YOUR INSTRUCTIONS » Those lines of the data that hold the word "like" are to be copied out.

SUPPLIED ENTRIES »
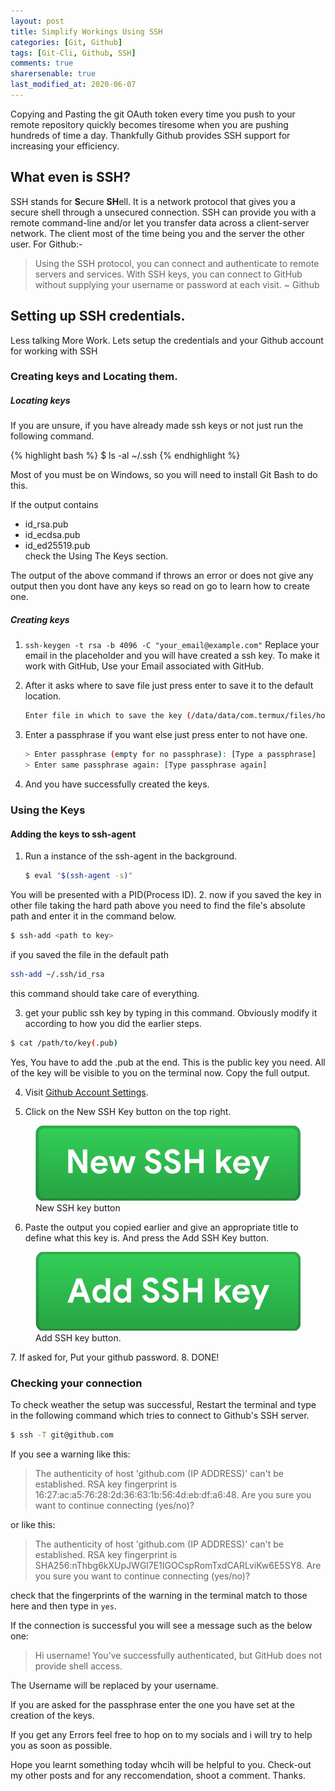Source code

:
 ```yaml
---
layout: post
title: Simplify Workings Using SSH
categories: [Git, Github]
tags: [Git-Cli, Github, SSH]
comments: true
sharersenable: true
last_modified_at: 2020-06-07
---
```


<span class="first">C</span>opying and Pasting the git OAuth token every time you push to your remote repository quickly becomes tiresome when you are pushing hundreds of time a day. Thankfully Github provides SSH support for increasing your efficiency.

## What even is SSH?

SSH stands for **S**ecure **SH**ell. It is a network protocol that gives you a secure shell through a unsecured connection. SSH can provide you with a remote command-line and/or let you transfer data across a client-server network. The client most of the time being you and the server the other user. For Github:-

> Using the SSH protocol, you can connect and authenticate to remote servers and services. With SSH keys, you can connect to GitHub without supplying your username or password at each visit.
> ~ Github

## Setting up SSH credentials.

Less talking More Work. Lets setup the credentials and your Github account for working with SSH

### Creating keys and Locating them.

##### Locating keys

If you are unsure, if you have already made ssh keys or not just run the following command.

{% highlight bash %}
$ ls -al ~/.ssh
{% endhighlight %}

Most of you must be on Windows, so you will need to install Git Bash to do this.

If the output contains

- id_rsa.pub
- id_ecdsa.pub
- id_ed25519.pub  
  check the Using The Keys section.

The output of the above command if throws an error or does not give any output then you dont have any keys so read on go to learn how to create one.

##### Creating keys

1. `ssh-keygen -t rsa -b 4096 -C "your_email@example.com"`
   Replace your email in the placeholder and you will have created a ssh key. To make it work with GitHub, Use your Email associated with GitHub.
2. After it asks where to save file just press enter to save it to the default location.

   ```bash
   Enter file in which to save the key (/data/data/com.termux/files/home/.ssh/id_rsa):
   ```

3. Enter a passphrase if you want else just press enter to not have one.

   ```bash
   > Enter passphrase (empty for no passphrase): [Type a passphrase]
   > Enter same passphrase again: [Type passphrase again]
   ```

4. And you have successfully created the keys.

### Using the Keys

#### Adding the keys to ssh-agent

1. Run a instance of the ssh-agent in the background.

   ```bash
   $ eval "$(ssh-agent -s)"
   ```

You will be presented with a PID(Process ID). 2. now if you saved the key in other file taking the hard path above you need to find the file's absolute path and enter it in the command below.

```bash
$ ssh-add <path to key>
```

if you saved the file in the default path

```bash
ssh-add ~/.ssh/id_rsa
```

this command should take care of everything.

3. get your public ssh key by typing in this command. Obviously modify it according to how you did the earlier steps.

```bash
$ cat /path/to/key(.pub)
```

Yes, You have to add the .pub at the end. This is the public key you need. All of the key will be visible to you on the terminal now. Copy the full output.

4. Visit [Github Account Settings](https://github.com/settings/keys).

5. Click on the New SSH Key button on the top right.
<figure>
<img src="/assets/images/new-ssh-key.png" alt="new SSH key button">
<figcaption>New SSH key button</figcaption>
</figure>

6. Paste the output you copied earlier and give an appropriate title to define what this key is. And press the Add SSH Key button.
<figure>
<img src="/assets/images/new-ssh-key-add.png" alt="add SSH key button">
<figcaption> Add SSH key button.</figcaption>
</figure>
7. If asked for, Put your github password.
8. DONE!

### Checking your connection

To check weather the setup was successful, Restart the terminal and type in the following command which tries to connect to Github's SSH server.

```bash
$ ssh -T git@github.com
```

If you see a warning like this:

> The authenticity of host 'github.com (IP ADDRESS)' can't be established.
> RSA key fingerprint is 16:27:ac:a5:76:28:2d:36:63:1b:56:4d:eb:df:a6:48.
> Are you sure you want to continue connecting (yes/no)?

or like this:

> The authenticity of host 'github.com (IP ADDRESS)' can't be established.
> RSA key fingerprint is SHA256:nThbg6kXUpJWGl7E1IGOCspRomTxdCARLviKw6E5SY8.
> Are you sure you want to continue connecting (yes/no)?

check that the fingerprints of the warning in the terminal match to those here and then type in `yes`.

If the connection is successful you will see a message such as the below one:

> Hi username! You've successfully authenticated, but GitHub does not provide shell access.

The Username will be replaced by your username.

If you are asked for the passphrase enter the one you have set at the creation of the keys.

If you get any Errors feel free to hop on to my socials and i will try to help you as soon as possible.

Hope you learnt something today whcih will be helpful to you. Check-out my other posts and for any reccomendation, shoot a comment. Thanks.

--

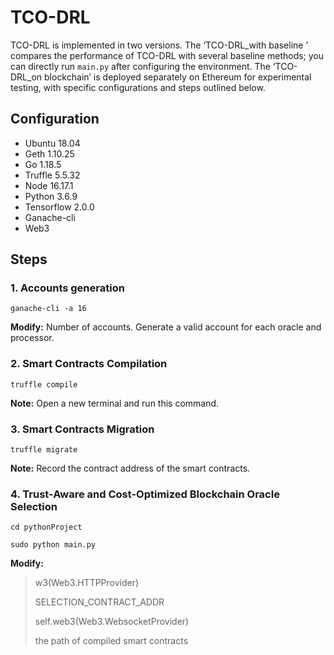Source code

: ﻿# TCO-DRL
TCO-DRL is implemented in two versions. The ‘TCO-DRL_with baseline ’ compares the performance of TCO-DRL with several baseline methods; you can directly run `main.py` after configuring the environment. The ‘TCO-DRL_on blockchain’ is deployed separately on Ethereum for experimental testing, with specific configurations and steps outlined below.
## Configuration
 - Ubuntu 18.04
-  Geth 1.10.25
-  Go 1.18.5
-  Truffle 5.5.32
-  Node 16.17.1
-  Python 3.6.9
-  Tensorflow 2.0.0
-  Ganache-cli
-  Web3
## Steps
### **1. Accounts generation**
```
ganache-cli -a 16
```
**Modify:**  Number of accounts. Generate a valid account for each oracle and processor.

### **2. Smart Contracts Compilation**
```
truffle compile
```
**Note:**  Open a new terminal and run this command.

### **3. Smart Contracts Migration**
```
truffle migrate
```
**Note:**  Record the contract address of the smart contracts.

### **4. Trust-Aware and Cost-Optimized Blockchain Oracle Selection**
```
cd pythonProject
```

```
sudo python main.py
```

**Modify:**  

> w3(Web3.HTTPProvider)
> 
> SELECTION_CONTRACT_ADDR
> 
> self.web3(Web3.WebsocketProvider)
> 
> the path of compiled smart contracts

ANSWER TO THE EXERCISE »
If you see a warning like this:
or like this:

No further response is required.